Roster Management: I thought about breaking this down into each individual example, but I have other things to do and that would take all day. Just for brevity's sake, let's just list all the examples of Spaz losing players for a variety of reasons: Montel Harris, Clyde Lee III, Dominick LeGrande, Okechukwu Okoroha, Dillon Quinn, Shakim Phillips, half of the 2012 recruiting class. And then there were the players he completely mismanaged which includes Rolandan Finch, Colin Larmond Jr., and 2011 Chase Rettig. Spaz never seemed to know what he was doing with the roster, and it showed. He started players out of position, he tinkered with starters, his two deep was always changing, and

Loss to Army: It's two months later and this game still gives me the creeps. Army, who had lost eight straight games including a loss to Stony Brook the week before, ran over BC for just short of 13,000 yards. BC couldn't tackle, looked clueless against the option, and made costly errors against an atrocious Black Knights defense. The pinnacle of the game was the BC's drive with 2:09 left on the clock:

-- 1st and 10 at BC 1 - Andre Williams rush for 3 yards to the BC 4, tackled by Geoffery Bacon
-- 2nd and 7 at BC 4 - Timeout ARMY, clock 02:00.
-- 2nd and 7 at BC 4 - Andre Williams rush for 3 yards to the BC 7, tackled by Thomas Holloway and Geoffery Bacon.
-- 3rd and 4 at BC 7 - Timeout ARMY, clock 01:56.
-- 3rd and 4 at BC 7 - Andrew Williams rush for 1 yard to the BC 8, tackled by T.J. Atimalala and Thomas Holloway.
-- 4th and 3 at BC 8 - BOSTON COLLEGE penalty 4 yard delay of game accepted.
-- 4th and 7 at BC 4 - Gerald Levano punt for 34 yards, punt out-of-bounds at the BC 38.

The Entire Game Experience: Just in general, look at the past four years of games. Were any of them fun to watch?
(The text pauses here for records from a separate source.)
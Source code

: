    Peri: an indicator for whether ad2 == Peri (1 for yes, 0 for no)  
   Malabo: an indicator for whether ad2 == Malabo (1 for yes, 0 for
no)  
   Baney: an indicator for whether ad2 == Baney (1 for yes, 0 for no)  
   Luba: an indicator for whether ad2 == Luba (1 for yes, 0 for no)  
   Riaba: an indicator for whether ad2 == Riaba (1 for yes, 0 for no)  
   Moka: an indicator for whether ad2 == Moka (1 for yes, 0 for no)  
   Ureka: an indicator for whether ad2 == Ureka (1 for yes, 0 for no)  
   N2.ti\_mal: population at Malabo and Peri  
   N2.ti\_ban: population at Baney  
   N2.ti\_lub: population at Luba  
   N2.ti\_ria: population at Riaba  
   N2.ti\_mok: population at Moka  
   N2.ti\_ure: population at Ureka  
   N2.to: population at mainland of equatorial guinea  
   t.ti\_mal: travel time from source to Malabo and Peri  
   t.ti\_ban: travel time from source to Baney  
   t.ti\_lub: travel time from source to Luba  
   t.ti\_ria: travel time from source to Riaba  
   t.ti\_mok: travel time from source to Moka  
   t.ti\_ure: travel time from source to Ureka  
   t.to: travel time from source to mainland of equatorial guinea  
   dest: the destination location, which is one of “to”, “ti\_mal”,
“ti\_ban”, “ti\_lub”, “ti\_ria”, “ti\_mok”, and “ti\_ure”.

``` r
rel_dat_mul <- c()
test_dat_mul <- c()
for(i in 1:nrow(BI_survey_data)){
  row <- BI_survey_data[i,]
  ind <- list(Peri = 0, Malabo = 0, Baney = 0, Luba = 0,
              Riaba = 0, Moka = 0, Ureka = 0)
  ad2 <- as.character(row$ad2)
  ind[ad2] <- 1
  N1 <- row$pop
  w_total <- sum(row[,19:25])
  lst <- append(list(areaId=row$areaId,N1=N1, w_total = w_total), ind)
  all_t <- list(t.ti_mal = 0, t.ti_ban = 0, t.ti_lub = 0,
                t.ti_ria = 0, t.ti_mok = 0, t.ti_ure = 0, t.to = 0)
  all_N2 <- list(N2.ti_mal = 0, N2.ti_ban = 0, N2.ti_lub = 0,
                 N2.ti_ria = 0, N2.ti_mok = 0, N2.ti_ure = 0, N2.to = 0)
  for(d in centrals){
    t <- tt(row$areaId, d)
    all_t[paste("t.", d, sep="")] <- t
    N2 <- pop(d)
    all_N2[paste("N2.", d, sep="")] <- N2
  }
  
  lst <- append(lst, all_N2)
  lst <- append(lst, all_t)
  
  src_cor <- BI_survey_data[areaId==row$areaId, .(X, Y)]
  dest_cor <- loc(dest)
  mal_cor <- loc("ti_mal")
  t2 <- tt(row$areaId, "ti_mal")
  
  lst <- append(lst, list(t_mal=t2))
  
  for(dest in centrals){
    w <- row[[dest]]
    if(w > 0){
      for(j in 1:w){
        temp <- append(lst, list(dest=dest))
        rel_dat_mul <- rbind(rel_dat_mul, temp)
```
Even the games BC won were tough to watch. Beating Maryland the past two years in ugly football games, and Miami were still borderline unwatchable. At least when Jeff Jagodzinski was here the games were exciting, losses were still great games to watch. Spaz sucked all of that away, let's just hope that Steve Addazio can breathe some of that fire back into the program. That might be the piece of BC football I miss the most.